◆ REQUIRED ACTION ◆
In the records below, which lines include "contato"? Copy them.

"""

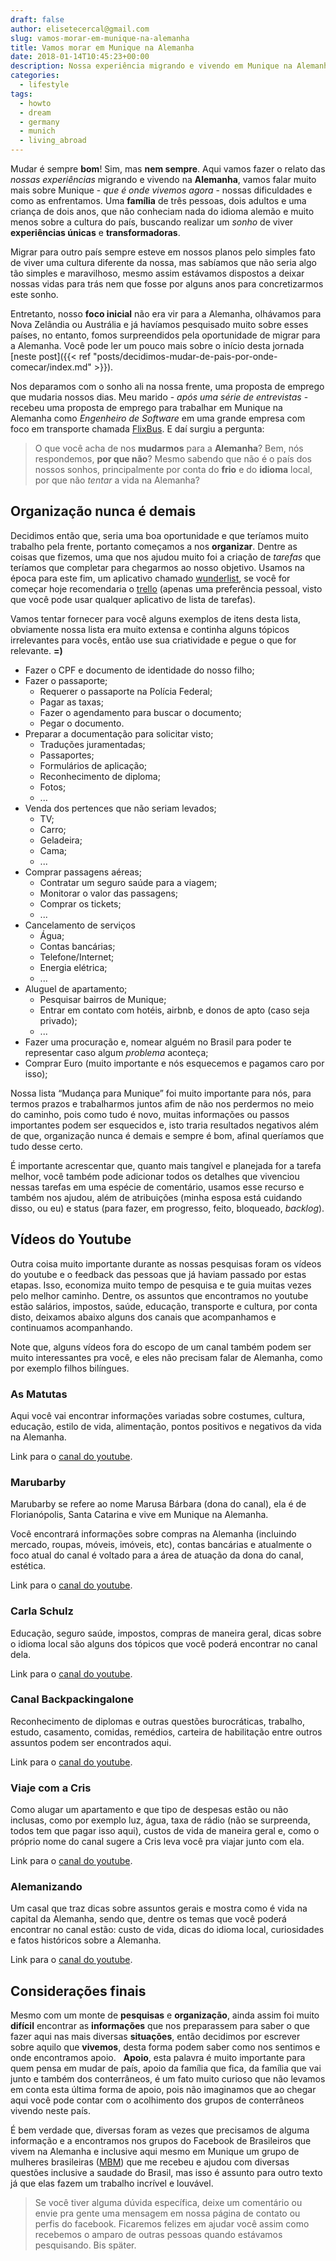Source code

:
 ```yaml
---
draft: false
author: elisetecercal@gmail.com
slug: vamos-morar-em-munique-na-alemanha
title: Vamos morar em Munique na Alemanha
date: 2018-01-14T10:45:23+00:00
description: Nossa experiência migrando e vivendo em Munique na Alemanha, razão da mudança, como nos organizamos, onde buscamos informações, dificuldades, dicas e o sentimento pessoal de quem abandonou tudo em busca de um sonho.
categories:
  - lifestyle
tags: 
  - howto
  - dream
  - germany
  - munich
  - living_abroad
---
```


Mudar é sempre **bom**! Sim, mas **nem sempre**. Aqui vamos fazer o relato das *nossas experiências* migrando e vivendo na **Alemanha**, vamos falar muito mais sobre Munique - *que é onde vivemos agora* - nossas dificuldades e como as enfrentamos. Uma **família** de três pessoas, dois adultos e uma criança de dois anos, que não conheciam nada do idioma alemão e muito menos sobre a cultura do país, buscando realizar um *sonho* de viver **experiências únicas** e **transformadoras**. 

Migrar para outro país sempre esteve em nossos planos pelo simples fato de viver uma cultura diferente da nossa, mas sabíamos que não seria algo tão simples e maravilhoso, mesmo assim estávamos dispostos a deixar nossas vidas para trás nem que fosse por alguns anos para concretizarmos este sonho. 

Entretanto, nosso **foco inicial** não era vir para a Alemanha, olhávamos para Nova Zelândia ou Austrália e já havíamos pesquisado muito sobre esses países, no entanto, fomos surpreendidos pela oportunidade de migrar para a Alemanha. Você pode ler um pouco mais sobre o início desta jornada [neste post]({{< ref "posts/decidimos-mudar-de-pais-por-onde-comecar/index.md" >}}).

Nos deparamos com o sonho ali na nossa frente, uma proposta de emprego que mudaria nossos dias. Meu marido - *após uma série de entrevistas* - recebeu uma proposta de emprego para trabalhar em Munique na Alemanha como *Engenheiro de Software* em uma grande empresa com foco em transporte chamada [FlixBus](https://www.flixbus.com/). E daí surgiu a pergunta:

> O que você acha de nos **mudarmos** para a **Alemanha**? 
> Bem, nós respondemos, **por que não**? Mesmo sabendo que não é o país dos nossos sonhos, principalmente por conta do **frio** e do **idioma** local, por que não *tentar* a vida na Alemanha?

## Organização nunca é demais

Decidimos então que, seria uma boa oportunidade e que teríamos muito trabalho pela frente, portanto começamos a nos **organizar**. Dentre as coisas que fizemos, uma que nos ajudou muito foi a criação de *tarefas* que teríamos que completar para chegarmos ao nosso objetivo. Usamos na época para este fim, um aplicativo chamado [wunderlist](https://www.wunderlist.com/), se você for começar hoje recomendaria o [trello](https://trello.com) (apenas uma preferência pessoal, visto que você pode usar qualquer aplicativo de lista de tarefas).

Vamos tentar fornecer para você alguns exemplos de itens desta lista, obviamente nossa lista era muito extensa e continha alguns tópicos irrelevantes para vocês, então use sua criatividade e pegue o que for relevante. **=)**

* Fazer o CPF e documento de identidade do nosso filho;
* Fazer o passaporte;
    * Requerer o passaporte na Polícia Federal;
    * Pagar as taxas;
    * Fazer o agendamento para buscar o documento;
    * Pegar o documento.
* Preparar a documentação para solicitar visto;
    * Traduções juramentadas;
    * Passaportes;
    * Formulários de aplicação;
    * Reconhecimento de diploma;
    * Fotos;
    * ...
* Venda dos pertences que não seriam levados;
    * TV;
    * Carro;
    * Geladeira;
    * Cama;
    * ...
* Comprar passagens aéreas;
    * Contratar um seguro saúde para a viagem;
    * Monitorar o valor das passagens;
    * Comprar os tickets;
    * ...
* Cancelamento de serviços 
    * Água;
    * Contas bancárias;
    * Telefone/Internet;
    * Energia elétrica;
    * ...
* Aluguel de apartamento;
    * Pesquisar bairros de Munique;
    * Entrar em contato com hotéis, airbnb, e donos de apto (caso seja privado);
    * ...
* Fazer uma procuração e, nomear alguém no Brasil para poder te representar caso algum *problema* aconteça;
* Comprar Euro (muito importante e nós esquecemos e pagamos caro por isso);

Nossa lista “Mudança para Munique” foi muito importante para nós, para termos prazos e trabalharmos juntos afim de não nos perdermos no meio do caminho, pois como tudo é novo, muitas informações ou passos importantes podem ser esquecidos e, isto traria resultados negativos além de que, organização nunca é demais e sempre é bom, afinal queríamos que tudo desse certo.

É importante acrescentar que, quanto mais tangível e planejada for a tarefa melhor, você também pode adicionar todos os detalhes que vivenciou nessas tarefas em uma espécie de comentário, usamos esse recurso e também nos ajudou, além de atribuições (minha esposa está cuidando disso, ou eu) e status (para fazer, em progresso, feito, bloqueado, *backlog*).

## Vídeos do Youtube

Outra coisa muito importante durante as nossas pesquisas foram os vídeos do youtube e o feedback das pessoas que já haviam passado por estas etapas. Isso, economiza muito tempo de pesquisa e te guia muitas vezes pelo melhor caminho. Dentre, os assuntos que encontramos no youtube estão salários, impostos, saúde, educação, transporte e cultura, por conta disto, deixamos abaixo alguns dos canais que acompanhamos e continuamos acompanhando. 

Note que, alguns vídeos fora do escopo de um canal também podem ser muito interessantes pra você, e eles não precisam falar de Alemanha, como por exemplo filhos bilíngues. 

### As Matutas

Aqui você vai encontrar informações variadas sobre costumes, cultura, educação, estilo de vida, alimentação, pontos positivos e negativos da vida na Alemanha.

Link para o [canal do youtube](https://www.youtube.com/channel/UC2PcR0v-yeY446dU8e_xvqg).

### Marubarby

Marubarby se refere ao nome Marusa Bárbara (dona do canal), ela é de Florianópolis, Santa Catarina e vive em Munique na Alemanha.

Você encontrará informações sobre compras na Alemanha (incluindo mercado, roupas, móveis, imóveis, etc), contas bancárias e atualmente o foco atual do canal é voltado para a área de atuação da dona do canal, estética. 

Link para o [canal do youtube](https://www.youtube.com/channel/UCIEPwWso5VKcxwTknHjH7WQ).

### Carla Schulz

Educação, seguro saúde, impostos, compras de maneira geral, dicas sobre o idioma local são alguns dos tópicos que você poderá encontrar no canal dela.

Link para o [canal do youtube](https://www.youtube.com/channel/UCzpWkUTMSoCrUFIgmq476wA).

### Canal Backpackingalone

Reconhecimento de diplomas e outras questões burocráticas, trabalho, estudo, casamento, comidas, remédios, carteira de habilitação entre outros assuntos podem ser encontrados aqui.

Link para o [canal do youtube](https://www.youtube.com/channel/UCqZriPiNZhUtNQxzxdfVdsQ).

### Viaje com a Cris

Como alugar um apartamento e que tipo de despesas estão ou não inclusas, como por exemplo luz, água, taxa de rádio (não se surpreenda, todos tem que pagar isso aqui), custos de vida de maneira geral e, como o próprio nome do canal sugere a Cris leva você pra viajar junto com ela.

Link para o [canal do youtube](https://www.youtube.com/channel/UCPLWKN9RXP6noM6qAoZtwbg).

### Alemanizando

Um casal que traz dicas sobre assuntos gerais e mostra como é vida na capital da Alemanha, sendo que, dentre os temas que você poderá encontrar no canal estão: custo de vida, dicas do idioma local, curiosidades e fatos históricos sobre a Alemanha.

Link para o [canal do youtube](https://www.youtube.com/channel/UCaD2x4YrEJ5FN-qxNdMlgEQ).

## Considerações finais

Mesmo com um monte de **pesquisas** e **organização**, ainda assim foi muito **difícil** encontrar as **informações** que nos preparassem para saber o que fazer aqui nas mais diversas **situações**, então decidimos por escrever sobre aquilo que **vivemos**, desta forma podem saber como nos sentimos e onde encontramos apoio.
 
**Apoio**, esta palavra é muito importante para quem pensa em mudar de país, apoio da família que fica, da família que vai junto e também dos conterrâneos, é um fato muito curioso que não levamos em conta esta última forma de apoio, pois não imaginamos que ao chegar aqui você pode contar com o acolhimento dos grupos de conterrâneos vivendo neste país.

É bem verdade que, diversas foram as vezes que precisamos de alguma informação e a encontramos nos grupos do Facebook de Brasileiros que vivem na Alemanha e inclusive aqui mesmo em Munique um grupo de mulheres brasileiras ([MBM](https://www.facebook.com/groups/mbmunique/)) que me recebeu e ajudou com diversas questões inclusive a saudade do Brasil, mas isso é assunto para outro texto já que elas fazem um trabalho incrível e louvável.

> Se você tiver alguma dúvida específica, deixe um comentário ou envie pra gente uma mensagem em nossa página de contato ou perfis do facebook. 
> Ficaremos felizes em ajudar você assim como recebemos o amparo de outras pessoas quando estávamos pesquisando. 
> Bis später.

"""

◆ ANSWER TO THIS PROBLEM ◆
    * Entrar em contato com hotéis, airbnb, e donos de apto (caso seja privado);
> Se você tiver alguma dúvida específica, deixe um comentário ou envie pra gente uma mensagem em nossa página de contato ou perfis do facebook. 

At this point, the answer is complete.